# word order in early Modern French or Latin



## Chigch

"and although they lay a quarter of a mile of, yet the peices that lay upon St. Anthonie's steple *were by them dismounted*,"

This is quoted from John Hayward's work, written in 1612.
An interesting feature of this text is that the prepositional phrase precedes the verb, which is awkward in Modern English. 

As for the origin of such a structure, it might be considered as a relic from Old English. However, the number of examples with such a structure was increased after 1500. I suspect whether the increasing of sentences with such a structure was an outcome of the influence of French or Latin of that period (16th~18th). 

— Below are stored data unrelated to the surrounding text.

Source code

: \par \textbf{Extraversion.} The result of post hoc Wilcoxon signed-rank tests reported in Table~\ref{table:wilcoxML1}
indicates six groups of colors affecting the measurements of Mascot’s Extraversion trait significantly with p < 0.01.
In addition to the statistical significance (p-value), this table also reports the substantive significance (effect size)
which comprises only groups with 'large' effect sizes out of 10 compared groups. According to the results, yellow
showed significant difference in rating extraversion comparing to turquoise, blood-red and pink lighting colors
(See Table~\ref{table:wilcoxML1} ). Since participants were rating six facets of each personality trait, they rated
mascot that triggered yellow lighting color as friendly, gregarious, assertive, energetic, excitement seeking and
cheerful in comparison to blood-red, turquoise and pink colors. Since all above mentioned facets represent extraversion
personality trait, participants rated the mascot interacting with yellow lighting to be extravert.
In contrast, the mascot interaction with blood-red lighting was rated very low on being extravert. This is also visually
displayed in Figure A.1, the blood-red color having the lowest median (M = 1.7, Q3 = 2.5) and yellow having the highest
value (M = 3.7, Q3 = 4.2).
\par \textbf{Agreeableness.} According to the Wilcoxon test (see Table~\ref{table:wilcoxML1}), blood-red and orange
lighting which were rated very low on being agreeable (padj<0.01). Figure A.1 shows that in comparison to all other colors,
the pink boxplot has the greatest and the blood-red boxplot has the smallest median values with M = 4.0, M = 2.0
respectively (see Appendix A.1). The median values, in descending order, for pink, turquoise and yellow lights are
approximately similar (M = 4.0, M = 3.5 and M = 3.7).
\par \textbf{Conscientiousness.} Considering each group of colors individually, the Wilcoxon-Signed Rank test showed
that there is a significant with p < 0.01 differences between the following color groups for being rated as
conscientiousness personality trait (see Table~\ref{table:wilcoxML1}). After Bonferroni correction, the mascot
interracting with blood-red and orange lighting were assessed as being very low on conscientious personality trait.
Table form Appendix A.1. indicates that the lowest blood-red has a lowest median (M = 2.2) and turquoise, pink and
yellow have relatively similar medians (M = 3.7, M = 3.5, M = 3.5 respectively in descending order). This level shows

Is there anybody knows whether French or Latin of that time had such a structure as mentioned above (Subject + (auxiliary) + PP + verb)?


----------



## Angelo di fuoco

I cannot speak for medieval French or the use of Latin at that time, but this is a perfectly normal construction even in contemporary German.
Modern French admits the following structure: auxiliary verb (adverb) participle (complement of agent). I'm not sure about 17th century French, but I think that such a construction as in your example might have been possible. 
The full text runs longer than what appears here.